Mr. Rivers was a sophomore on the Alfred Ely Beach High School basketball team in 1967, the first year that all-Black squads could compete with White ones for the state championship. The Savannah school beat South Fulton, another all-Black team, to win the title.
Beach High was one of three all-Black teams in the Deep South to win integrated state championships that year, a feat that Sports Illustrated chronicled under the headline “Black Supremacy.”
“Throughout the South, there is suddenly a new group of high school athletes, a second party, if you will — the Negroes,” the magazine said.
After winning the championship, Mr. Rivers and his teammates returned from Atlanta on a steam train at 3 a.m. to a mob of fans.
“When they came home, they were superheroes,” Savannah resident Lawrence Bryan recalled decades later. “It was a fantastic time for Black folks in Savannah.
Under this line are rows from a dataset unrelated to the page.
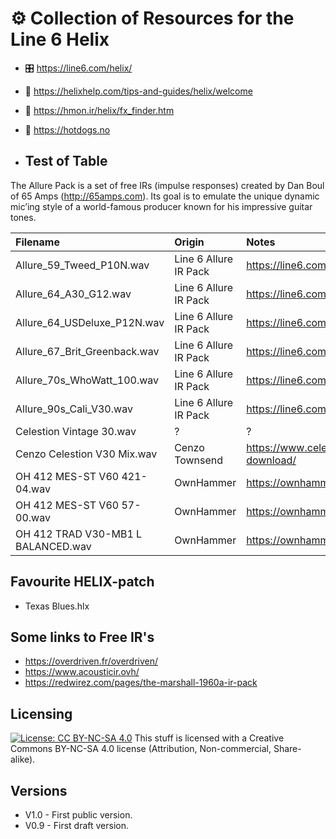 # :gear: Collection of Resources for the Line 6 Helix
- :control_knobs: https://line6.com/helix/
- :wrench: https://helixhelp.com/tips-and-guides/helix/welcome
- :memo: https://hmon.ir/helix/fx_finder.htm
- :hotdog: https://hotdogs.no

- ## Test of Table
 
The Allure Pack is a set of free IRs (impulse responses) created by Dan Boul of 65 Amps (http://65amps.com). Its goal is to emulate the unique dynamic mic’ing style of a world-famous producer known for his impressive guitar tones.

| Filename                           | Origin                    | Notes                                          | 
| :--------------------------------- | :------------------------ | :--------------------------------------------- | 
| Allure_59_Tweed_P10N.wav           | Line 6 Allure IR Pack     | https://line6.com/allure/                      |
| Allure_64_A30_G12.wav              | Line 6 Allure IR Pack     | https://line6.com/allure/                      | 
| Allure_64_USDeluxe_P12N.wav        | Line 6 Allure IR Pack     | https://line6.com/allure/                      | 
| Allure_67_Brit_Greenback.wav       | Line 6 Allure IR Pack     | https://line6.com/allure/                      | 
| Allure_70s_WhoWatt_100.wav         | Line 6 Allure IR Pack     | https://line6.com/allure/                      | 
| Allure_90s_Cali_V30.wav            | Line 6 Allure IR Pack     | https://line6.com/allure/                      | 
| Celestion Vintage 30.wav           | ?                         | ?                                              | 
| Cenzo Celestion V30 Mix.wav        | Cenzo Townsend            | https://www.celestionplus.com/free-download/   | 
| OH 412 MES-ST V60 421-04.wav       | OwnHammer                 | https://ownhammer.com/                         |
| OH 412 MES-ST V60 57-00.wav        | OwnHammer                 | https://ownhammer.com/                         | 
| OH 412 TRAD V30-MB1 L BALANCED.wav | OwnHammer                 | https://ownhammer.com/                         | 
 
 
## Favourite HELIX-patch
* Texas Blues.hlx

## Some links to Free IR's
* https://overdriven.fr/overdriven/
* https://www.acousticir.ovh/
* https://redwirez.com/pages/the-marshall-1960a-ir-pack

## Licensing
[![License: CC BY-NC-SA 4.0](https://licensebuttons.net/l/by-nc-sa/4.0/80x15.png)](https://creativecommons.org/licenses/by-nc-sa/4.0/)
This stuff is licensed with a Creative Commons BY-NC-SA 4.0 license (Attribution, Non-commercial, Share-alike).
 
## Versions
* V1.0 - First public version.
* V0.9 - First draft version.
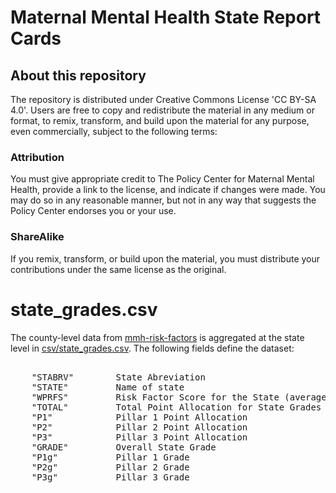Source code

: 
# Maternal Mental Health State Report Cards

## About this repository

The repository is distributed under Creative Commons License 'CC BY-SA 4.0'.  Users are free to copy and redistribute the material in any medium or format, to remix, transform, and build upon the material for any purpose, even commercially, subject to the following terms:

### Attribution

 You must give appropriate credit to The Policy Center for Maternal Mental Health, provide a link to the license, and indicate if changes were made. You may do so in any reasonable manner, but not in any way that suggests the Policy Center endorses you or your use. 

### ShareAlike

If you remix, transform, or build upon the material, you must distribute your contributions under the same license as the original.

# state_grades.csv

The county-level data from [mmh-risk-factors](https://github.com/2020Mom/mmh-risk-factors) is aggregated at the state level in [csv/state_grades.csv](csv/state_grades.csv).  The following fields define the dataset:

<pre>   
    "STABRV"        State Abreviation
    "STATE"         Name of state
    "WPRFS"         Risk Factor Score for the State (average weighted by # of births)
    "TOTAL"         Total Point Allocation for State Grades
    "P1"            Pillar 1 Point Allocation
    "P2"            Pillar 2 Point Allocation
    "P3"            Pillar 3 Point Allocation
    "GRADE"         Overall State Grade
    "P1g"           Pillar 1 Grade
    "P2g"           Pillar 2 Grade
    "P3g"           Pillar 3 Grade
</pre>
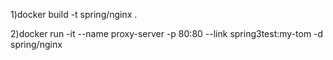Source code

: 1)docker build -t spring/nginx .

2)docker run -it --name proxy-server -p 80:80 --link spring3test:my-tom -d spring/nginx

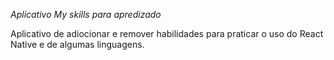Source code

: *Aplicativo My skills para apredizado*

Aplicativo de adiocionar e remover habilidades para praticar o uso do React Native e de algumas linguagens.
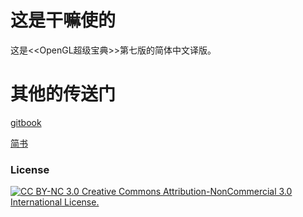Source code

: # 这是干嘛使的
这是&lt;&lt;OpenGL超级宝典&gt;&gt;第七版的简体中文译版。

# 其他的传送门
[gitbook](https://www.gitbook.com/book/shawhen/opengl-super-bible-7th-zhcn/details)

[简书](http://www.jianshu.com/notebooks/2743067/latest)

### License ###
[![CC BY-NC 3.0](http://i.creativecommons.org/l/by-nc/3.0/88x31.png) Creative Commons Attribution-NonCommercial 3.0 International License.](http://creativecommons.org/licenses/by-nc/3.0)
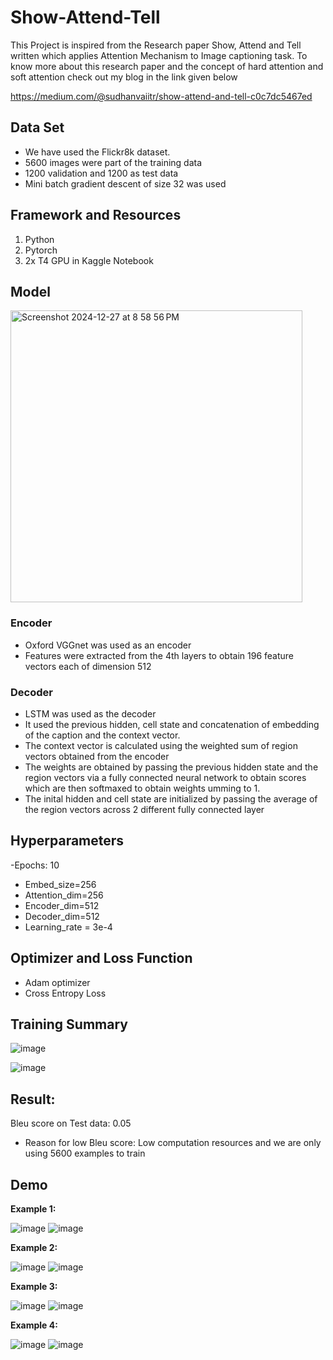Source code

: # Show-Attend-Tell

This Project is inspired from the Research paper Show, Attend and Tell written which applies Attention Mechanism to Image captioning task. To know more about this research paper and the concept of hard attention and soft attention check out my blog 
in the link given below

https://medium.com/@sudhanvaiitr/show-attend-and-tell-c0c7dc5467ed

## Data Set
- We have used the Flickr8k dataset.
- 5600 images were part of the training data
- 1200 validation and 1200 as test data
- Mini batch gradient descent of size 32 was used

## Framework and Resources
1. Python
2. Pytorch
3. 2x T4 GPU in Kaggle Notebook

## Model

<img width="467" alt="Screenshot 2024-12-27 at 8 58 56 PM" src="https://github.com/user-attachments/assets/bd24b043-dfdc-41a6-b6a1-715ef1ee55e6" />

### Encoder

- Oxford VGGnet was used as an encoder
- Features were extracted from the 4th layers to obtain 196 feature vectors each of dimension 512

### Decoder

- LSTM was used as the decoder
- It used the previous hidden, cell state and concatenation of embedding of the caption and the context vector.
- The context vector is calculated using the weighted sum of region vectors obtained from the encoder
- The weights are obtained by passing the previous hidden state and the region vectors via a fully connected neural network to obtain scores which are then softmaxed to obtain weights umming to 1.
- The inital hidden and cell state are initialized by passing the average of the region vectors across 2 different fully connected layer


## Hyperparameters

-Epochs: 10
- Embed_size=256
- Attention_dim=256
- Encoder_dim=512
- Decoder_dim=512
- Learning_rate = 3e-4

## Optimizer and Loss Function

- Adam optimizer
- Cross Entropy Loss

## Training Summary


 ![image](https://github.com/user-attachments/assets/e4b5bb9b-6f86-442c-990e-62d811ed410d)
 

 ![image](https://github.com/user-attachments/assets/2b2e2493-08bf-4133-b418-cfc17127eef3)

## Result:
Bleu score on Test data: 0.05
- Reason for low Bleu score: Low computation resources and we are only using 5600 examples to train

## Demo

**Example 1:**

![image](https://github.com/user-attachments/assets/4bf63ab2-0359-41f8-a096-4a8063e6c319)
![image](https://github.com/user-attachments/assets/c17935de-6364-4768-b3d4-7f0a49782da2)


**Example 2:**

![image](https://github.com/user-attachments/assets/dfcf4098-a0f0-4452-848a-b52fb811620b)
![image](https://github.com/user-attachments/assets/f02c2227-ec26-412e-8a1b-0c7465a5c30c)



**Example 3:**

![image](https://github.com/user-attachments/assets/eccb26ff-9791-4b9d-b7c7-19fe8b10c4c9)
![image](https://github.com/user-attachments/assets/40952fcc-0903-4828-afe2-f4249a3bc2ad)





**Example 4:**

![image](https://github.com/user-attachments/assets/eef52491-5267-48a7-9729-cc47dc88648f)
![image](https://github.com/user-attachments/assets/373e7bd9-21a4-4b41-a103-c76ec96406b1)





 


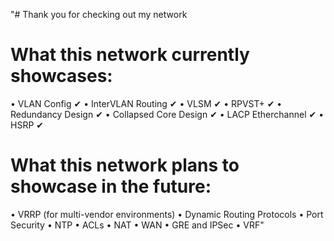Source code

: "# Thank you for checking out my network

# What this network currently showcases:
• VLAN Config ✔
• InterVLAN Routing ✔
• VLSM ✔
• RPVST+ ✔
• Redundancy Design ✔
• Collapsed Core Design ✔
• LACP Etherchannel ✔
• HSRP ✔

# What this network plans to showcase in the future:
• VRRP (for multi-vendor environments)
• Dynamic Routing Protocols
• Port Security
• NTP
• ACLs
• NAT
• WAN
• GRE and IPSec
• VRF" 
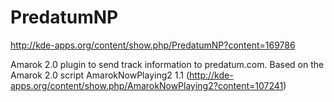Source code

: # PredatumNP

http://kde-apps.org/content/show.php/PredatumNP?content=169786

Amarok 2.0 plugin to send track information to predatum.com. Based on the Amarok 2.0 script AmarokNowPlaying2 1.1  (http://kde-apps.org/content/show.php/AmarokNowPlaying2?content=107241)

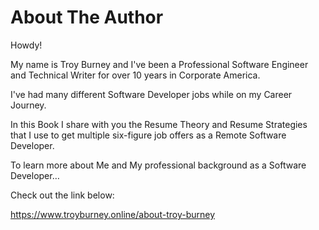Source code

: # About The Author

Howdy!

My name is Troy Burney and I've been a Professional Software Engineer and Technical Writer for over 10 years in Corporate America.

I've had many different Software Developer jobs while on my Career Journey.

In this Book I share with you the Resume Theory and Resume Strategies that I use to get multiple six-figure job offers as a Remote Software Developer.

To learn more about Me and My professional background as a Software Developer…

Check out the link below:

https://www.troyburney.online/about-troy-burney
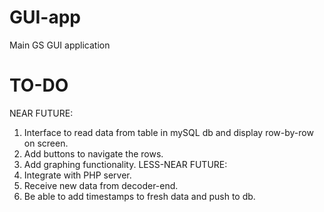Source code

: # GUI-app
Main GS GUI application

# TO-DO
NEAR FUTURE:
1. Interface to read data from table in mySQL db and display row-by-row on screen.
2. Add buttons to navigate the rows.
3. Add graphing functionality.
LESS-NEAR FUTURE:
1. Integrate with PHP server.
2. Receive new data from decoder-end.
3. Be able to add timestamps to fresh data and push to db.
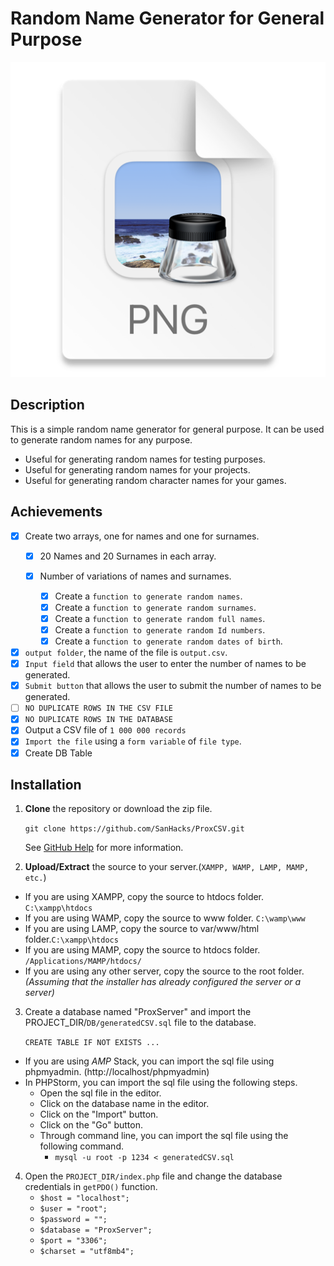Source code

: # Random Name Generator for General Purpose 

![img.png](img.png)
## Description
This is a simple random name generator for general purpose. It can be used to generate random names for any purpose.

- Useful for generating random names for testing purposes.
- Useful for generating random names for your projects.
- Useful for generating random character names for your games.

## Achievements
 -[x] Create two arrays, one for names and one for surnames.
    - [x] 20 Names and 20 Surnames in each array.
    - [x] Number of variations of names and surnames.
   
      - [x] Create a `function to generate random names`.
      - [x] Create a `function to generate random surnames`.
      - [x] Create a `function to generate random full names`.
      - [x] Create a `function to generate random Id numbers`.
      - [x] Create a `function to generate random dates of birth`.
      
 - [x] `output folder`, the name of the file is  `output.csv`. 
 - [x] `Input field` that allows the user to enter the number of names to be generated.
 - [x] `Submit button` that allows the user to submit the number of names to be generated.
 - [ ] `NO DUPLICATE ROWS IN THE CSV FILE`
 - [x] `NO DUPLICATE ROWS IN THE DATABASE`
 - [x] Output a CSV file of `1 000 000 records`
 - [x] `Import the file` using a `form variable` of `file type`.
 - [x] Create DB Table

## Installation

1. **Clone** the repository or download the zip file.

    `git clone https://github.com/SanHacks/ProxCSV.git `
      
   See [GitHub Help](https://help.github.com/articles/cloning-a-repository/) for more information.


2. **Upload/Extract** the source to your server.(`XAMPP, WAMP, LAMP, MAMP, etc.`)
- If you are using XAMPP, copy the source to htdocs folder. `C:\xampp\htdocs`
- If you are using WAMP, copy the source to www folder. `C:\wamp\www`
- If you are using LAMP, copy the source to var/www/html folder.`C:\xampp\htdocs`
- If you are using MAMP, copy the source to htdocs folder. ` /Applications/MAMP/htdocs/`
- If you are using any other server, copy the source to the root folder.
  _(Assuming that the installer has already configured the server or a server)_

3. Create a database named "ProxServer" and import the PROJECT_DIR/`DB/generatedCSV.sql` file to the database.

   `CREATE TABLE IF NOT EXISTS ...`
- If you are using *AMP* Stack, you can import the sql file using phpmyadmin. (http://localhost/phpmyadmin)
- In PHPStorm, you can import the sql file using the following steps.
   - Open the sql file in the editor.
   - Click on the database name in the editor.
   - Click on the "Import" button.
   - Click on the "Go" button.
   - Through command line, you can import the sql file using the following command.
      - `mysql -u root -p 1234 < generatedCSV.sql`


4. Open the `PROJECT_DIR/index.php` file and change the database credentials in `getPDO()` function.
   - `$host = "localhost";`
   - `$user = "root";`
   - `$password = "";`
   - `$database = "ProxServer";`
   - `$port = "3306";`
   - `$charset = "utf8mb4";`
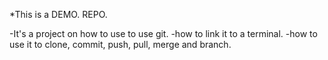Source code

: *This is a DEMO. REPO.

-It's a project on how to use to use git.
-how to link it to a terminal.
-how to use it to clone, commit, push, pull, merge and branch.
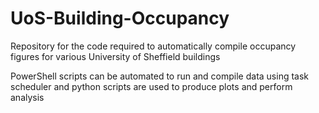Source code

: # UoS-Building-Occupancy
Repository for the code required to automatically compile occupancy figures for various University of Sheffield buildings

PowerShell scripts can be automated to run and compile data using task scheduler and python scripts are used to produce plots and perform analysis
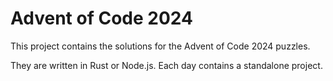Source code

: # Advent of Code 2024

This project contains the solutions for the Advent of Code 2024 puzzles.

They are written in Rust or Node.js.
Each day contains a standalone project.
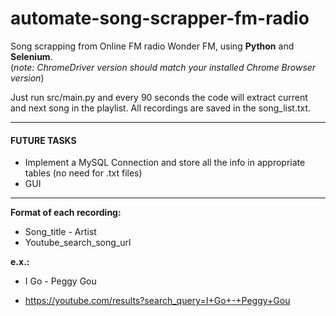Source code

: # automate-song-scrapper-fm-radio
Song scrapping from Online FM radio Wonder FM, using **Python** and **Selenium**.  
(_note: ChromeDriver version should match your installed Chrome Browser version_)

Just run src/main.py and every 90 seconds the code will extract current and next song in the playlist. All recordings are saved in the song_list.txt.

_______________________________________________________________________________________________
#### FUTURE TASKS
* Implement a MySQL Connection and store all the info in appropriate tables (no need for .txt files)
* GUI
_______________________________________________________________________________________________

**Format of each recording:**

* Song_title - Artist
* Youtube_search_song_url

**e.x.:**

* I Go - Peggy Gou

* https://youtube.com/results?search_query=I+Go+-+Peggy+Gou

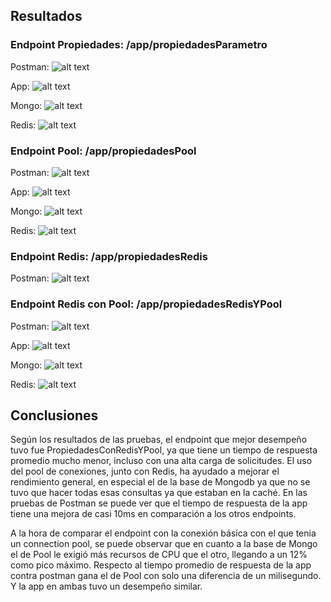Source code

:## Resultados 

### Endpoint Propiedades: /app/propiedadesParametro

Postman:
![alt text](<imgs/Endpoint Propiedades/EndpointPropieadesPostman.png>)

App:
![alt text](<imgs/Endpoint Propiedades/EndpointPropieadesApp.png>)

Mongo:
![alt text](<imgs/Endpoint Propiedades/EndpointPropieadesMongo.png>)

Redis:
![alt text](<imgs/Endpoint Propiedades/EndpointPropieadesRedis.png>)


### Endpoint Pool: /app/propiedadesPool

Postman:
![alt text](<imgs/Endpoint Propiedades con Pool/EndpointPoolPostman.png>)

App:
![alt text](<imgs/Endpoint Propiedades con Pool/EndpointPoolApp.png>)

Mongo:
![alt text](<imgs/Endpoint Propiedades con Pool/EndpointPoolMongo.png>)

Redis:
![alt text](<imgs/Endpoint Propiedades con Pool/EndpointPoolRedis.png>)

### Endpoint Redis: /app/propiedadesRedis
Postman:
![alt text](<imgs/Endpoint Propiedades con Redis/EndpointRedisPostman.png>)

### Endpoint Redis con Pool: /app/propiedadesRedisYPool

Postman:
![alt text](<imgs/Endpoint Redis Y Pool/EndpointPoolRedisPostman.png>)

App:
![alt text](<imgs/Endpoint Redis Y Pool/EndpointPoolRedisApp.png>)

Mongo:
![alt text](<imgs/Endpoint Redis Y Pool/EndpointPoolRedisMongo.png>)

Redis:
![alt text](<imgs/Endpoint Redis Y Pool/EndpointPoolRedis.png>)

## Conclusiones

Según los resultados de las pruebas, el endpoint que mejor desempeño tuvo fue PropiedadesConRedisYPool, ya que tiene un tiempo de respuesta promedio mucho menor, incluso con una alta carga de solicitudes. El uso del pool de conexiones, junto con Redis, ha ayudado a mejorar el rendimiento general, en especial el de la base de Mongodb ya que no se tuvo que hacer todas esas consultas ya que estaban en la caché. En las pruebas de Postman se puede ver que el tiempo de respuesta de la app tiene una mejora de casi 10ms en comparación a los otros endpoints.

A la hora de comparar el endpoint con la conexión básica con el que tenia un connection pool, se puede observar que en cuanto a la base de Mongo el de Pool le exigió más recursos de CPU que el otro, llegando a un 12% como pico máximo. Respecto al tiempo promedio de respuesta de la app contra postman gana el de Pool con solo una diferencia de un milisegundo. Y la app en ambas tuvo un desempeño similar.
They were so proud of this moment.”
Mr. Rivers played basketball at Missouri Western State University, but standing at 6 feet, he was too small for the NBA. After he graduated in 1973, he was offered a tryout by the Globetrotters, a barnstorming exhibition team that hams it up in “games” against the Washington Generals.
“They took me into a dark closet for my tryout to see how I could handle the ball with obstacles in my way,” Mr. Rivers told the Savannah Reporter and Andrew County Democrat. “I made the team that night as a dribbler that does fancy tricks to go along with their comedy routines.”
The team’s stars were floored by his dribbling.
“I’ve never seen anything like it,” Meadowlark Lemon told the St. Joseph Gazette. Fred “Curly” Neal told the paper, “He’s a natural.”
Mr. Rivers played for the Globetrotters for 16 years, eventually serving as a player-coach. He was instrumental in adding women to the team — an idea he originally opposed.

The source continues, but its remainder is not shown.